→ Goal of the exercise
Retype every line below precisely as it appears.

→ Input for this task

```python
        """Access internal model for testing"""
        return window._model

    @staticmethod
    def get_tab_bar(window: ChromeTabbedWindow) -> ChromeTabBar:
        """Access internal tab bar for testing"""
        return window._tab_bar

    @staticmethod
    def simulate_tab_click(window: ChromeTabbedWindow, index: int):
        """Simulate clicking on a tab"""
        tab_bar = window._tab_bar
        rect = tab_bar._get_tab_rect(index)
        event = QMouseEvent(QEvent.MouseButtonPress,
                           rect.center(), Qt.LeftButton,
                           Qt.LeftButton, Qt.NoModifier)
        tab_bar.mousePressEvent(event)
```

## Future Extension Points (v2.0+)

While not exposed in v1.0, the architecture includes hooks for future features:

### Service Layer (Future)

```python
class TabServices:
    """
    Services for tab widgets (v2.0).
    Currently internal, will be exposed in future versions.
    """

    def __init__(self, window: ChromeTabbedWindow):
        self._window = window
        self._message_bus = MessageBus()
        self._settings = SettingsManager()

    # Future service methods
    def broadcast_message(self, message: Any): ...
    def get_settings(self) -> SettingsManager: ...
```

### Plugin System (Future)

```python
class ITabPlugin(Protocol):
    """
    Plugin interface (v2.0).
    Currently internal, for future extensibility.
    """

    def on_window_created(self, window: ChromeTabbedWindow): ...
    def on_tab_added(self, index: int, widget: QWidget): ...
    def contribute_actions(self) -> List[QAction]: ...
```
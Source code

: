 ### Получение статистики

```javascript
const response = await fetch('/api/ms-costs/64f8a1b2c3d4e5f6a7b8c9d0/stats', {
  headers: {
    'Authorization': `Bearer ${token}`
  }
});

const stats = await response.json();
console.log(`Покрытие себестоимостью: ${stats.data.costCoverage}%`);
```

→ Response below
```python
        """Access internal model for testing"""
        return window._model

    @staticmethod
    def get_tab_bar(window: ChromeTabbedWindow) -> ChromeTabBar:
        """Access internal tab bar for testing"""
        return window._tab_bar

    @staticmethod
    def simulate_tab_click(window: ChromeTabbedWindow, index: int):
        """Simulate clicking on a tab"""
        tab_bar = window._tab_bar
        rect = tab_bar._get_tab_rect(index)
        event = QMouseEvent(QEvent.MouseButtonPress,
                           rect.center(), Qt.LeftButton,
                           Qt.LeftButton, Qt.NoModifier)
        tab_bar.mousePressEvent(event)
```

## Future Extension Points (v2.0+)

While not exposed in v1.0, the architecture includes hooks for future features:

### Service Layer (Future)

```python
class TabServices:
    """
    Services for tab widgets (v2.0).
    Currently internal, will be exposed in future versions.
    """

    def __init__(self, window: ChromeTabbedWindow):
        self._window = window
        self._message_bus = MessageBus()
        self._settings = SettingsManager()

    # Future service methods
    def broadcast_message(self, message: Any): ...
    def get_settings(self) -> SettingsManager: ...
```

### Plugin System (Future)

```python
class ITabPlugin(Protocol):
    """
    Plugin interface (v2.0).
    Currently internal, for future extensibility.
    """

    def on_window_created(self, window: ChromeTabbedWindow): ...
    def on_tab_added(self, index: int, widget: QWidget): ...
    def contribute_actions(self) -> List[QAction]: ...
```
Source code

: ### Получение статистики

```javascript
const response = await fetch('/api/ms-costs/64f8a1b2c3d4e5f6a7b8c9d0/stats', {
  headers: {
    'Authorization': `Bearer ${token}`
  }
});

const stats = await response.json();
console.log(`Покрытие себестоимостью: ${stats.data.costCoverage}%`);
```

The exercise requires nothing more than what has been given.